Information:
· · ·
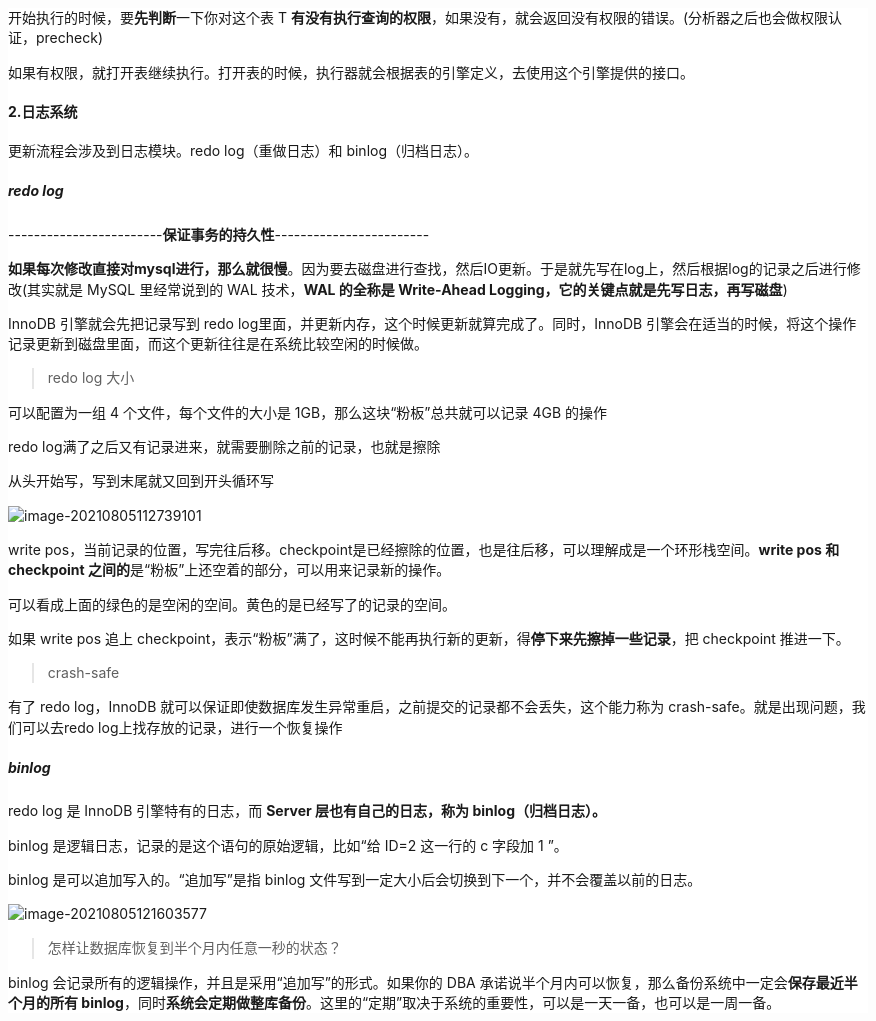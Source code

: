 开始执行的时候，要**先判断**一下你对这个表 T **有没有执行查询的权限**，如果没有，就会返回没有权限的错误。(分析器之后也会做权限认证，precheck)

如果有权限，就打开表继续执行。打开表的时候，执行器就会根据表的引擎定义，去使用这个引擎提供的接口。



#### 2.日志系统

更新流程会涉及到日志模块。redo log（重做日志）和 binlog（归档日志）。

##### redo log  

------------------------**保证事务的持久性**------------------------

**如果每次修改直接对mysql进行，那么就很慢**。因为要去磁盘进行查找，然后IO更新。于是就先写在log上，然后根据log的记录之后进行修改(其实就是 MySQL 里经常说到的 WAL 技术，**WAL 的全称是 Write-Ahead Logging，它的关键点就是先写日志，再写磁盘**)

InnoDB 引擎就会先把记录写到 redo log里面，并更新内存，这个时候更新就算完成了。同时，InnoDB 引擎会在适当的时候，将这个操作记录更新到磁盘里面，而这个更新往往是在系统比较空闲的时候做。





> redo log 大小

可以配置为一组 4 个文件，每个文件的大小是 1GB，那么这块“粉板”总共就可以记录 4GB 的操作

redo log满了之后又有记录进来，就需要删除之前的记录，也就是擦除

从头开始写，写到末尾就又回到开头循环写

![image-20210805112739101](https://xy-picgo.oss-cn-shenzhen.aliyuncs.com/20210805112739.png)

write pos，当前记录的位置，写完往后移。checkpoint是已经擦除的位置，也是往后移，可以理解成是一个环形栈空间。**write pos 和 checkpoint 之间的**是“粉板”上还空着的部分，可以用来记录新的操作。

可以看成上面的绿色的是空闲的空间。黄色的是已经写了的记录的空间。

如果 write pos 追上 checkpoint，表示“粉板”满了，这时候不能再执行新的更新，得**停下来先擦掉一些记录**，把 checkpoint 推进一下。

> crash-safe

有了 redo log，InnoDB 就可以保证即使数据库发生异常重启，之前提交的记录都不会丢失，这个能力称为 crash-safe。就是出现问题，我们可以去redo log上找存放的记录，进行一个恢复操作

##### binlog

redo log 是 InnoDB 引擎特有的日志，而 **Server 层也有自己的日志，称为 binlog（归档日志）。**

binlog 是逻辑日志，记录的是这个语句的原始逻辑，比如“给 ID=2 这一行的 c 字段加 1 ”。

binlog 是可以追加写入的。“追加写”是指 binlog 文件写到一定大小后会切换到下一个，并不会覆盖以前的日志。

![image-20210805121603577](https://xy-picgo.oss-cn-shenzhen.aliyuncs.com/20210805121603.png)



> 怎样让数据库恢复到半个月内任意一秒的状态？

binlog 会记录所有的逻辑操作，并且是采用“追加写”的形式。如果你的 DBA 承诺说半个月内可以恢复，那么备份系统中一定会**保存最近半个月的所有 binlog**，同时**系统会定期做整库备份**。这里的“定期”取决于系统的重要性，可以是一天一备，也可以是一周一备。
· · ·
Pictures stay out; all other material above is restated word for word.

Source code

: 开始执行的时候，要**先判断**一下你对这个表 T **有没有执行查询的权限**，如果没有，就会返回没有权限的错误。(分析器之后也会做权限认证，precheck)

如果有权限，就打开表继续执行。打开表的时候，执行器就会根据表的引擎定义，去使用这个引擎提供的接口。



#### 2.日志系统

更新流程会涉及到日志模块。redo log（重做日志）和 binlog（归档日志）。

##### redo log  

------------------------**保证事务的持久性**------------------------

**如果每次修改直接对mysql进行，那么就很慢**。因为要去磁盘进行查找，然后IO更新。于是就先写在log上，然后根据log的记录之后进行修改(其实就是 MySQL 里经常说到的 WAL 技术，**WAL 的全称是 Write-Ahead Logging，它的关键点就是先写日志，再写磁盘**)

InnoDB 引擎就会先把记录写到 redo log里面，并更新内存，这个时候更新就算完成了。同时，InnoDB 引擎会在适当的时候，将这个操作记录更新到磁盘里面，而这个更新往往是在系统比较空闲的时候做。





> redo log 大小

可以配置为一组 4 个文件，每个文件的大小是 1GB，那么这块“粉板”总共就可以记录 4GB 的操作

redo log满了之后又有记录进来，就需要删除之前的记录，也就是擦除

从头开始写，写到末尾就又回到开头循环写

![image-20210805112739101](https://xy-picgo.oss-cn-shenzhen.aliyuncs.com/20210805112739.png)

write pos，当前记录的位置，写完往后移。checkpoint是已经擦除的位置，也是往后移，可以理解成是一个环形栈空间。**write pos 和 checkpoint 之间的**是“粉板”上还空着的部分，可以用来记录新的操作。

可以看成上面的绿色的是空闲的空间。黄色的是已经写了的记录的空间。

如果 write pos 追上 checkpoint，表示“粉板”满了，这时候不能再执行新的更新，得**停下来先擦掉一些记录**，把 checkpoint 推进一下。

> crash-safe

有了 redo log，InnoDB 就可以保证即使数据库发生异常重启，之前提交的记录都不会丢失，这个能力称为 crash-safe。就是出现问题，我们可以去redo log上找存放的记录，进行一个恢复操作

##### binlog

redo log 是 InnoDB 引擎特有的日志，而 **Server 层也有自己的日志，称为 binlog（归档日志）。**

binlog 是逻辑日志，记录的是这个语句的原始逻辑，比如“给 ID=2 这一行的 c 字段加 1 ”。

binlog 是可以追加写入的。“追加写”是指 binlog 文件写到一定大小后会切换到下一个，并不会覆盖以前的日志。

![image-20210805121603577](https://xy-picgo.oss-cn-shenzhen.aliyuncs.com/20210805121603.png)



> 怎样让数据库恢复到半个月内任意一秒的状态？

binlog 会记录所有的逻辑操作，并且是采用“追加写”的形式。如果你的 DBA 承诺说半个月内可以恢复，那么备份系统中一定会**保存最近半个月的所有 binlog**，同时**系统会定期做整库备份**。这里的“定期”取决于系统的重要性，可以是一天一备，也可以是一周一备。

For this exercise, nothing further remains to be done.